What I found out was that, when it comes to astronomy, my mind isn't
designed the way it needs to be to locate things. Going from star maps
to the sky often involved some kind of transposition — and then if I
had the wrong lens on, everything was transposed yet again. I could
never find anything. Then the Challenger exploded and Halley's Comet
turned out to be a big zero -- meaning that by the time I got to
college, that ambition had basically played out. Nearly flunking
calculus was the final straw, sending me across campus to the
journalism school.
A decade later, we'd had Comets Hale-Bopp and Hyakutake pay a call --
and I gave it another try with a new, better telescope. The result was
pretty much the same -- and the telescope headed for its date with a
garage sale. But I did get one thing out of it -- as a subscriber to
Astronomy magazine, I won a drawing for a T-shirt for the comet movie Deep Impact.
Insert you own "I sought after the universe and all I got was this
lousy T-shirt" joke here!
The movie itself is no masterpiece (though it's loads better than Armageddon,
out around the same time) but they did get expert advice on what
conditions might exist on a comet. Done today, they'd know more --
thanks to a real-life probe named (perhaps not coincidentally) Deep
Impact, which struck a comet with an impactor and observed the results.
It's clear that comets are interesting, volatile environments -- and
while I'd included a comet in an issue of Iron Man,
I really wanted to set an adventure on one at some point.
Thus the dust-divers of "The Reaping" were born, illustrating yet one
more circumstance in which living slaves might be seen as superior to
droids.
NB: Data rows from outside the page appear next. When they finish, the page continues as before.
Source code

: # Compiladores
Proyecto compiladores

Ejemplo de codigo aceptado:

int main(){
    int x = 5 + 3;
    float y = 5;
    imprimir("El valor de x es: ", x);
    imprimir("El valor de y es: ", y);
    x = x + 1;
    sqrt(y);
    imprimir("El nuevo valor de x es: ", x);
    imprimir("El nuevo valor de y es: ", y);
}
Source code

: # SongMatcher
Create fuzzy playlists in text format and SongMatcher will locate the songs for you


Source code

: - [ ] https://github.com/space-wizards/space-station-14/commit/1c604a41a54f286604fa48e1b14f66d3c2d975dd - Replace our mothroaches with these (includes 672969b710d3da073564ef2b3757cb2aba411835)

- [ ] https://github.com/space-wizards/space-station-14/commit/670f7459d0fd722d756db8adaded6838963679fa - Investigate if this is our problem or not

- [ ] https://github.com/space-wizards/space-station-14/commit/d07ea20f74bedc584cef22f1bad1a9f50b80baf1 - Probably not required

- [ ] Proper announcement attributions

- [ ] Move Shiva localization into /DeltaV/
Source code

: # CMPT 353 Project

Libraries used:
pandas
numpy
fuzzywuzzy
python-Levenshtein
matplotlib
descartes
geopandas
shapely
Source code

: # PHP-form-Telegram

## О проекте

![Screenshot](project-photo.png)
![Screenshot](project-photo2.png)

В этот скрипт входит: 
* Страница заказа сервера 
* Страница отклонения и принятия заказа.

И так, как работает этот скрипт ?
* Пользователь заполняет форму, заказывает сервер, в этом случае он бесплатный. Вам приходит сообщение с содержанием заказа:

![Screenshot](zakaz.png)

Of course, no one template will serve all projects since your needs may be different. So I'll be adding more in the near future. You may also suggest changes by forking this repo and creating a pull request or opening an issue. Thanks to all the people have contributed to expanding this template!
Combine low gravity with the porous surface of a warming comet
waiting to erupt, and you've got fun waiting to happen. Hit another
plan of Zayne's with a serious hitch -- the number of people to be
saved -- and the fun keeps on rolling.
Bong Dazo really delivered, providing really cool visuals for some
challenging sequences.
TRIVIA
- My original idea for the title had been "Cold
Harvest," but Dark Times
was already doing "Blue Harvest." This one works just as well.
- It
occured to me that the thorilide crystals would need to be tiny and
fragile, easily ruined by a change in state of the surrounding material
-- otherwise there'd be no reason not to simply destroy the comet and
filter the remains. Likewise, the crevices created during sunward
heating made for a good reason to catch the comets in their orbits,
rather than rerouting them to some holding area where they could be
picked clean at the miners' leisure. This way, nature opens the comet
for them.
- Qohn is a Nazzar, a sort of horse-faced critter
from the Ultimate Alien
Anthology.
- The "high-end customer" reference takes us back
to "Dueling Ambitions."
- I
haven't counted the number of divers in the Ready Room and leaving the
surface of the comet, but it's pretty close to the actual number.
Bong's inclusion of the child slave being helped into his/her suit was
a really nice touch!
- I imagined the double-page spread as being
a companion piece, in a round-about way, of the spread on the Rogue
Moon in #3. I'll
leave the thematic implications to the reader to
interpret, but it's really fun looking at them together!
- Finally... the Gladiator has been seen before.